DATA PROVIDED
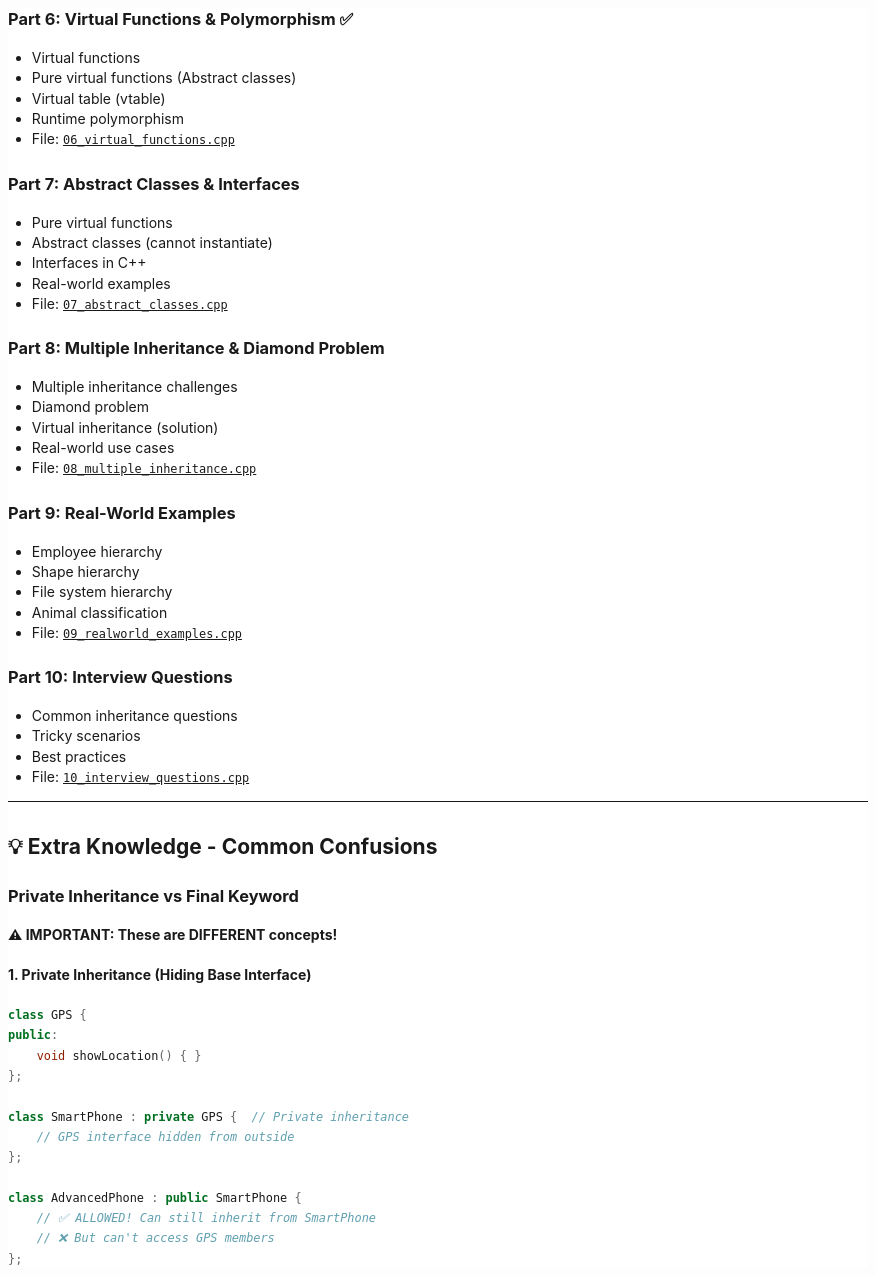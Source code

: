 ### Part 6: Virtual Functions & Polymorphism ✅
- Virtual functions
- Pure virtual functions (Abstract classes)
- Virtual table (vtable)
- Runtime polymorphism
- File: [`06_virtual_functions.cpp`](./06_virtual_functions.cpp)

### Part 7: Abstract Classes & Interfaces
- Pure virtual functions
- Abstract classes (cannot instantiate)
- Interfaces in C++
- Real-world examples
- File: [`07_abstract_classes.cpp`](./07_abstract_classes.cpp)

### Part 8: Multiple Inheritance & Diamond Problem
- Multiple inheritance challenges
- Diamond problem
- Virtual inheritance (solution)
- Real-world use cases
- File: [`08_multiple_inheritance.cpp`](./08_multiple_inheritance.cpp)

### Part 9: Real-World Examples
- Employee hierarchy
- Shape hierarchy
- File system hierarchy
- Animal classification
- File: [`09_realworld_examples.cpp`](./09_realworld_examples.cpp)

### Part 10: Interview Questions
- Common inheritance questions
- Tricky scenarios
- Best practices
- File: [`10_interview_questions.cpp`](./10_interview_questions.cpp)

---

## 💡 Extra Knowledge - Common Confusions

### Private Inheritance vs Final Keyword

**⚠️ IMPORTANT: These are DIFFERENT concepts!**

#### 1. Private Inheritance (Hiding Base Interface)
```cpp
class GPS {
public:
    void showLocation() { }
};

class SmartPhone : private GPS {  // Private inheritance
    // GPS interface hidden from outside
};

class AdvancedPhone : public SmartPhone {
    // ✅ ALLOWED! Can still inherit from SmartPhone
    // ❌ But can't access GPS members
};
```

WHAT THE EXERCISE ASKS
All lines from the listing above that include "Part" should be shown.

TASK RESPONSE
: ### Part 6: Virtual Functions & Polymorphism ✅
### Part 7: Abstract Classes & Interfaces
### Part 8: Multiple Inheritance & Diamond Problem
### Part 9: Real-World Examples
### Part 10: Interview Questions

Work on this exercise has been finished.